═══ Provided entries

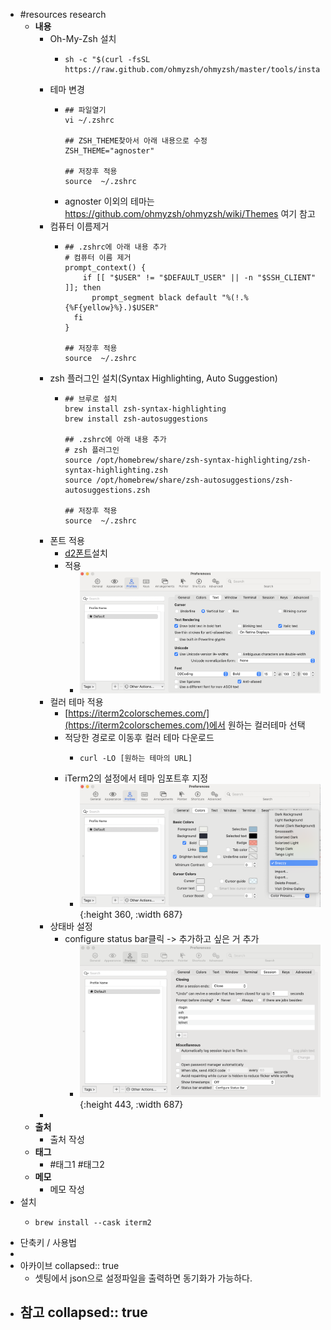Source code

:- #resources research
	- **내용**
		- Oh-My-Zsh 설치
			- ```shell
			  sh -c "$(curl -fsSL https://raw.github.com/ohmyzsh/ohmyzsh/master/tools/install.sh)"
			  ```
		- 테마 변경
			- ```shell
			  ## 파일열기
			  vi ~/.zshrc
			  
			  ## ZSH_THEME찾아서 아래 내용으로 수정
			  ZSH_THEME="agnoster"
			  
			  ## 저장후 적용
			  source  ~/.zshrc
			  ```
			- agnoster 이외의 테마는 https://github.com/ohmyzsh/ohmyzsh/wiki/Themes 여기 참고
		- 컴퓨터 이름제거
			- ```shell
			  ## .zshrc에 아래 내용 추가
			  # 컴퓨터 이름 제거
			  prompt_context() {
			      if [[ "$USER" != "$DEFAULT_USER" || -n "$SSH_CLIENT" ]]; then
			        prompt_segment black default "%(!.%{%F{yellow}%}.)$USER"
			    fi
			  }
			  
			  ## 저장후 적용
			  source  ~/.zshrc
			  ```
		- zsh 플러그인 설치(Syntax Highlighting, Auto Suggestion)
			- ```shell
			  ## 브루로 설치
			  brew install zsh-syntax-highlighting
			  brew install zsh-autosuggestions
			  
			  ## .zshrc에 아래 내용 추가
			  # zsh 플러그인
			  source /opt/homebrew/share/zsh-syntax-highlighting/zsh-syntax-highlighting.zsh
			  source /opt/homebrew/share/zsh-autosuggestions/zsh-autosuggestions.zsh
			  
			  ## 저장후 적용
			  source  ~/.zshrc
			  ```
		- 폰트 적용
			- [d2폰트](https://github.com/naver/d2codingfont/?tab=readme-ov-file)설치
			- 적용
				- ![image.png](../assets/image_1713942399719_0.png)
		- 컬러 테마 적용
			- [https://iterm2colorschemes.com/](https://iterm2colorschemes.com/)에서 원하는 컬러테마 선택
			- 적당한 경로로 이동후 컬러 테마 다운로드
				- ```shell
				  curl -LO [원하는 테마의 URL]
				  ```
			- iTerm2의 설정에서 테마 임포트후 지정
				- ![image.png](../assets/image_1713943896077_0.png){:height 360, :width 687}
		- 상태바 설정
			- configure status bar클릭 -> 추가하고 싶은 거 추가
				- ![image.png](../assets/image_1713944351283_0.png){:height 443, :width 687}
		-
	- **출처**
		- 출처 작성
	- **태그**
		- #태그1 #태그2
	- **메모**
		- 메모 작성
- 설치
	- ```shell
	  brew install --cask iterm2
	  ```
- 단축키 / 사용법
-
- 아카이브
  collapsed:: true
	- 셋팅에서 json으로 설정파일을 출력하면 동기화가 가능하다.
- 참고
  collapsed:: true
	-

══════

### Exercise:
Only the final stretch of the entries above is needed: print exactly the lines from the line containing "- 적당한 경로로 이동후 컬러 테마 다운로드" through the last one.

### Written answer:
			- 적당한 경로로 이동후 컬러 테마 다운로드
				- ```shell
				  curl -LO [원하는 테마의 URL]
				  ```
			- iTerm2의 설정에서 테마 임포트후 지정
				- ![image.png](../assets/image_1713943896077_0.png){:height 360, :width 687}
		- 상태바 설정
			- configure status bar클릭 -> 추가하고 싶은 거 추가
				- ![image.png](../assets/image_1713944351283_0.png){:height 443, :width 687}
		-
	- **출처**
		- 출처 작성
	- **태그**
		- #태그1 #태그2
	- **메모**
		- 메모 작성
- 설치
	- ```shell
	  brew install --cask iterm2
	  ```
- 단축키 / 사용법
-
- 아카이브
  collapsed:: true
	- 셋팅에서 json으로 설정파일을 출력하면 동기화가 가능하다.
- 참고
  collapsed:: true
	-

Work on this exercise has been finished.